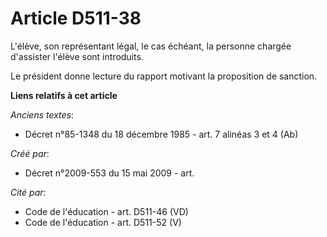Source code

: # Article D511-38

L'élève, son représentant légal, le cas échéant, la personne chargée d'assister l'élève sont introduits.

Le président donne lecture du rapport motivant la proposition de sanction.

**Liens relatifs à cet article**

_Anciens textes_:

  - Décret n°85-1348 du 18 décembre 1985 - art. 7 alinéas 3 et 4 (Ab)

_Créé par_:

  - Décret n°2009-553 du 15 mai 2009 - art.

_Cité par_:

  - Code de l'éducation - art. D511-46 (VD)
  - Code de l'éducation - art. D511-52 (V)
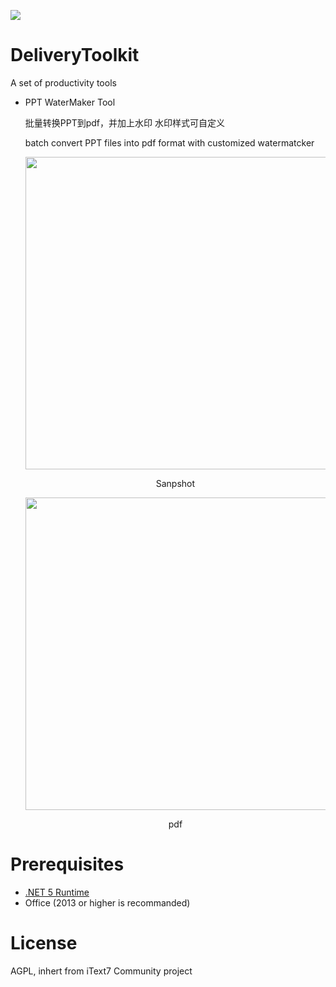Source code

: <a href="https://996.icu" target='_blank'><img src="https://img.shields.io/badge/link-996.icu-red.svg"></a>

# DeliveryToolkit
A set of productivity tools

- PPT WaterMaker Tool

  批量转换PPT到pdf，并加上水印
  水印样式可自定义
  
  batch convert PPT files into pdf format with customized watermatcker
  <div  align="center">    
  <img src="https://aidiag890.blob.core.chinacloudapi.cn/resource/snap1.png" width=500/>
  <p>Sanpshot</p>
  <img src="https://aidiag890.blob.core.chinacloudapi.cn/resource/pdf.png" width=500/>
  <p>pdf</p>
  </div>


# Prerequisites

- [.NET 5 Runtime](https://download.visualstudio.microsoft.com/download/pr/c6a74d6b-576c-4ab0-bf55-d46d45610730/f70d2252c9f452c2eb679b8041846466/windowsdesktop-runtime-5.0.1-win-x64.exe)
- Office (2013 or higher is recommanded)

# License
  
  AGPL, inhert from iText7 Community project
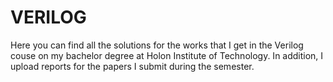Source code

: # VERILOG

Here you can find all the solutions for the works that I get in the Verilog couse on my bachelor degree at Holon Institute of Technology.
In addition, I upload reports for the papers I submit during the semester.
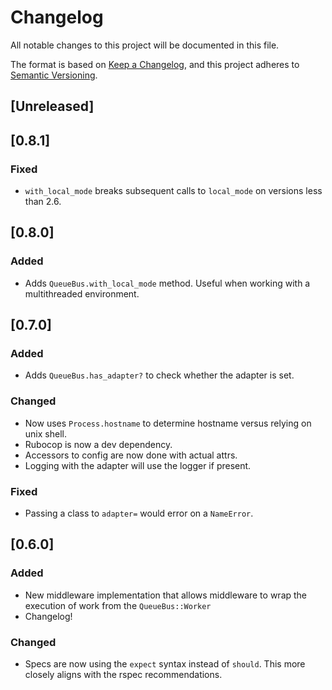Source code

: # Changelog
All notable changes to this project will be documented in this file.

The format is based on [Keep a Changelog](https://keepachangelog.com/en/1.0.0/),
and this project adheres to [Semantic Versioning](https://semver.org/spec/v2.0.0.html).

## [Unreleased]

## [0.8.1]

### Fixed
- `with_local_mode` breaks subsequent calls to `local_mode` on versions less than 2.6.

## [0.8.0]

### Added
- Adds `QueueBus.with_local_mode` method. Useful when working with a multithreaded environment.

## [0.7.0]

### Added
- Adds `QueueBus.has_adapter?` to check whether the adapter is set.

### Changed
- Now uses `Process.hostname` to determine hostname versus relying on unix shell.
- Rubocop is now a dev dependency.
- Accessors to config are now done with actual attrs.
- Logging with the adapter will use the logger if present.

### Fixed
- Passing a class to `adapter=` would error on a `NameError`.

## [0.6.0]

### Added
- New middleware implementation that allows middleware to wrap the execution of work from the `QueueBus::Worker`
- Changelog!

### Changed
- Specs are now using the `expect` syntax instead of `should`. This more closely aligns with the rspec recommendations.
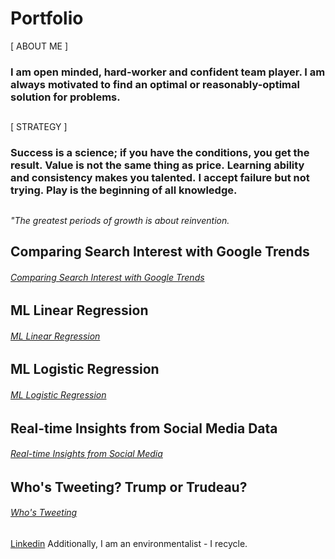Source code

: # Portfolio
[ ABOUT ME ] 
### I am open minded, hard-worker and confident team player. I am always motivated to find an optimal or reasonably-optimal solution for problems.
##
[ STRATEGY ]
### Success is a science; if you have the conditions, you get the result. Value is not the same thing as price. Learning ability and consistency makes you talented. I accept failure but not trying. Play is the beginning of all knowledge.
##
<em> "The greatest periods of growth is about reinvention. </em>
##
## Comparing Search Interest with Google Trends
###### [Comparing Search Interest with Google Trends](https://github.com/erkanmalcokcom/Portfolio/tree/master/Comparing%20Search%20Interest%20with%20Google%20Trends)

## ML Linear Regression
###### [ML Linear Regression](https://github.com/erkanmalcokcom/Portfolio/tree/master/ML%20Linear%20Regression)
## 
## ML Logistic Regression
###### [ML Logistic Regression](https://github.com/erkanmalcokcom/Portfolio/tree/master/ML%20Logistic%20Regression)
## 
## Real-time Insights from Social Media Data
###### [Real-time Insights from Social Media](https://github.com/erkanmalcokcom/Portfolio/tree/master/Real-time%20Insights%20from%20Social%20Media%20Data)
## 
## Who's Tweeting? Trump or Trudeau?
###### [Who's Tweeting](https://github.com/erkanmalcokcom/Portfolio/tree/master/Who's%20Tweeting%3F%20Trump%20or%20Trudeau%3F)
##

##
[Linkedin](https://www.linkedin.com/in/erkanmalcok/)
Additionally, I am an environmentalist - I recycle.
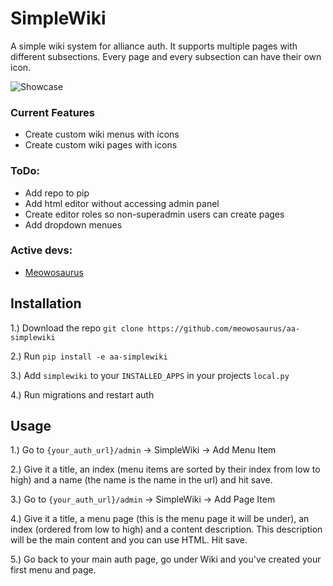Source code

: # SimpleWiki

A simple wiki system for alliance auth. It supports multiple pages with different subsections. Every page and every subsection can have their own icon.

![Showcase](https://i.imgur.com/ALZZ7Bs.png)

### Current Features

* Create custom wiki menus with icons
* Create custom wiki pages with icons

### ToDo:

* Add repo to pip
* Add html editor without accessing admin panel
* Create editor roles so non-superadmin users can create pages
* Add dropdown menues

### Active devs:

* [Meowosaurus](https://github.com/meowosaurus)

## Installation

1.) Download the repo `git clone https://github.com/meowosaurus/aa-simplewiki`

2.) Run `pip install -e aa-simplewiki`

3.) Add `simplewiki` to your `INSTALLED_APPS` in your projects `local.py`

4.) Run migrations and restart auth


## Usage

1.) Go to `{your_auth_url}/admin` -> SimpleWiki -> Add Menu Item

2.) Give it a title, an index (menu items are sorted by their index from low to high) and a name (the name is the name in the url) and hit save.

3.) Go to `{your_auth_url}/admin` -> SimpleWiki -> Add Page Item

4.) Give it a title, a menu page (this is the menu page it will be under), an index (ordered from low to high) and a content description. This description will be the main content and you can use HTML. Hit save.

5.) Go back to your main auth page, go under Wiki and you've created your first menu and page.
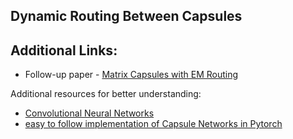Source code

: ## Dynamic Routing Between Capsules

## Additional Links:

* Follow-up paper - [Matrix Capsules with EM Routing](https://openreview.net/pdf?id=HJWLfGWRb)

Additional resources for better understanding:
* [Convolutional Neural Networks](http://cs231n.github.io/convolutional-networks/)
* [easy to follow implementation of Capsule Networks in Pytorch](https://github.com/higgsfield/Capsule-Network-Tutorial/blob/master/Capsule%20Network.ipynb)
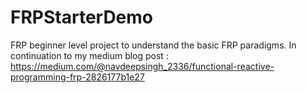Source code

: # FRPStarterDemo
FRP beginner level project to understand the basic FRP paradigms.
In continuation to my medium blog post :
https://medium.com/@navdeepsingh_2336/functional-reactive-programming-frp-2826177b1e27
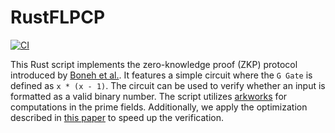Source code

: # RustFLPCP

[![CI](https://github.com/WeiqiNs/RustFLPCP/actions/workflows/ci.yml/badge.svg)](https://github.com/WeiqiNs/RustFLPCP/actions/workflows/ci.yml)

This Rust script implements the zero-knowledge proof (ZKP) protocol introduced by [Boneh et al.](https://eprint.iacr.org/2019/188.pdf).
It features a simple circuit where the `G Gate` is defined as `x * (x - 1)`.
The circuit can be used to verify whether an input is formatted as a valid binary number. 
The script utilizes [arkworks](https://arkworks.rs) for computations in the prime fields.
Additionally, we apply the optimization described in [this paper](https://eprint.iacr.org/2025/420) to speed up the verification.

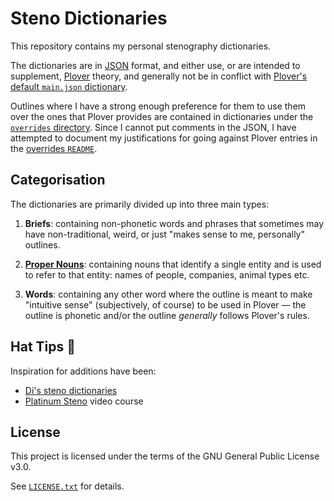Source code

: # Steno Dictionaries

This repository contains my personal stenography dictionaries.

The dictionaries are in [JSON][] format, and either use, or are intended to
supplement, [Plover][] theory, and generally not be in conflict with [Plover's
default `main.json` dictionary][Plover main.json].

Outlines where I have a strong enough preference for them to use them over the
ones that Plover provides are contained in dictionaries under the
[`overrides` directory][]. Since I cannot put comments in the JSON, I have
attempted to document my justifications for going against Plover entries in
the [overrides `README`][].

## Categorisation

The dictionaries are primarily divided up into three main types:

1. **Briefs**: containing non-phonetic words and phrases that sometimes may have
   non-traditional, weird, or just "makes sense to me, personally" outlines.

2. **[Proper Nouns][]**: containing nouns that identify a single entity and is
   used to refer to that entity: names of people, companies, animal types etc.

3. **Words**: containing any other word where the outline is meant to make
   "intuitive sense" (subjectively, of course) to be used in Plover — the
   outline is phonetic and/or the outline _generally_ follows Plover's rules.

## Hat Tips :tophat:

Inspiration for additions have been:

- [Di's steno dictionaries][]
- [Platinum Steno][] video course

## License

This project is licensed under the terms of the GNU General Public License v3.0.

See [`LICENSE.txt`][] for details.

[Di's steno dictionaries]: https://github.com/didoesdigital/steno-dictionaries
[JSON]: https://en.wikipedia.org/wiki/JSON
[`LICENSE.txt`]: ./LICENSE.txt
[`overrides` directory]: ./dictionaries/overrides/
[overrides `README`]: ./dicionaries/overrides/README.md
[Platinum Steno]: https://www.youtube.com/channel/UC-bfgyMjBdFuzhuL4Ff6XqA
[Plover]: http://www.openstenoproject.org/plover/
[Plover main.json]: https://github.com/openstenoproject/plover/blob/master/plover/assets/main.json
[Proper Nouns]: https://en.wikipedia.org/wiki/Proper_and_common_nouns
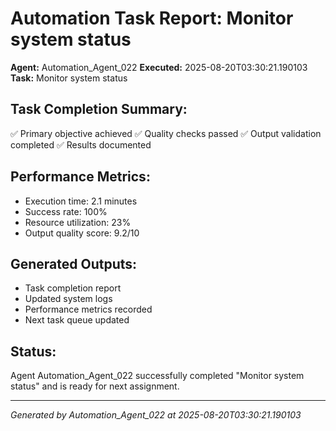 # Automation Task Report: Monitor system status

**Agent:** Automation_Agent_022
**Executed:** 2025-08-20T03:30:21.190103
**Task:** Monitor system status

## Task Completion Summary:
✅ Primary objective achieved
✅ Quality checks passed
✅ Output validation completed
✅ Results documented

## Performance Metrics:
- Execution time: 2.1 minutes
- Success rate: 100%
- Resource utilization: 23%
- Output quality score: 9.2/10

## Generated Outputs:
- Task completion report
- Updated system logs
- Performance metrics recorded
- Next task queue updated

## Status:
Agent Automation_Agent_022 successfully completed "Monitor system status" and is ready for next assignment.

---
*Generated by Automation_Agent_022 at 2025-08-20T03:30:21.190103*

● Task instructions
What is the number of lines in the entries that include the string "save"? Reply with that number alone.

● Your solution
2